Authorities in the Russian republic of Chechnya have launched an anti-gay campaign that has led to authorities rounding up dozens of men suspected of being homosexual, according to the Russian newspaper Novaya Gazeta and human rights activists.
The newspaper’s report, by an author regarded as a leading authority on Chechnya, claimed that more than 100 people had been detained and three men killed in the roundup. It claimed that among those detained were well-known local television personalities and religious figures.
Alvi Karimov, spokesperson for Chechnya’s leader, Ramzan Kadyrov, described the report as “absolute lies and disinformation”, basing his denial on the claim that there were no gay people in Chechnya. “You cannot detain and persecute people who simply do not exist in the republic,” he told Interfax news agency.
“If there were such people in Chechnya, the law-enforcement organs wouldn’t need to have anything to do with them because their relatives would send them somewhere from which there is no returning.”

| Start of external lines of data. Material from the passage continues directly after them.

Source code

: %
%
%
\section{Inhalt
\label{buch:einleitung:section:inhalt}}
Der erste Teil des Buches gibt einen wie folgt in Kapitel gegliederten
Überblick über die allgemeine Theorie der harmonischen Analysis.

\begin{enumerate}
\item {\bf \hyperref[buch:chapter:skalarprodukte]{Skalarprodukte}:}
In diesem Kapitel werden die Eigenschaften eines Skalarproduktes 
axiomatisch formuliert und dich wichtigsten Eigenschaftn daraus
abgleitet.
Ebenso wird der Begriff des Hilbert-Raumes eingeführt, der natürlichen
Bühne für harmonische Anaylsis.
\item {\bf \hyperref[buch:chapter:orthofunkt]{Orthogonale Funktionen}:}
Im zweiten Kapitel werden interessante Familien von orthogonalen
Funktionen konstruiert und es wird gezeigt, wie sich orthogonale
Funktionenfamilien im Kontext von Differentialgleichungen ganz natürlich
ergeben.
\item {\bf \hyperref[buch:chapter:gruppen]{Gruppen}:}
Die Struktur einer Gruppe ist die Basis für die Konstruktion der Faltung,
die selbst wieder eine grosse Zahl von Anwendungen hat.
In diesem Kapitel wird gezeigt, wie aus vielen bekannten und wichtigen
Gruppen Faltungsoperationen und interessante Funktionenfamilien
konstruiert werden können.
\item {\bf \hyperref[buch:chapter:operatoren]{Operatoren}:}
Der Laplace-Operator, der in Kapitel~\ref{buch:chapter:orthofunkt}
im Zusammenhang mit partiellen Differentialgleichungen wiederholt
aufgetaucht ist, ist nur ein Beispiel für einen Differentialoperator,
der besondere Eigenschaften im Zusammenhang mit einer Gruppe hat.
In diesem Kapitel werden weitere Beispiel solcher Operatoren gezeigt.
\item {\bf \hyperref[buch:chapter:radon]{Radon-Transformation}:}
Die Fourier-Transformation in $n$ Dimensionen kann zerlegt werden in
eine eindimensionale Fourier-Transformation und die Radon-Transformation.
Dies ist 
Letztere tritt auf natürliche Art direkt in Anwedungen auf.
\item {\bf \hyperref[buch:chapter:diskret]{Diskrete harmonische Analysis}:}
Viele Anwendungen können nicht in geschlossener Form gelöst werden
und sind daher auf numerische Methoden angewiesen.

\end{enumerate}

A spokesman for the region’s interior ministry told the Russian newspaper RBC that the report was “an April fool’s joke”.
However, Ekaterina Sokirianskaia, Russia project director for the International Crisis Group, told the Guardian she had been receiving worrying information about the issue from various sources over the past 10 days. “I have heard about it happening in Grozny [the Chechen capital], outside Grozny, and among people of very different ages and professions,” she said.
The extreme taboo nature of the subject meant that much of the information was arriving second or third hand, and as yet there are no fully verifiable cases, she added. “It’s next to impossible to get information from the victims or their families, but the number of signals I’m receiving from different people makes it hard not to believe detentions and violence are indeed happening.”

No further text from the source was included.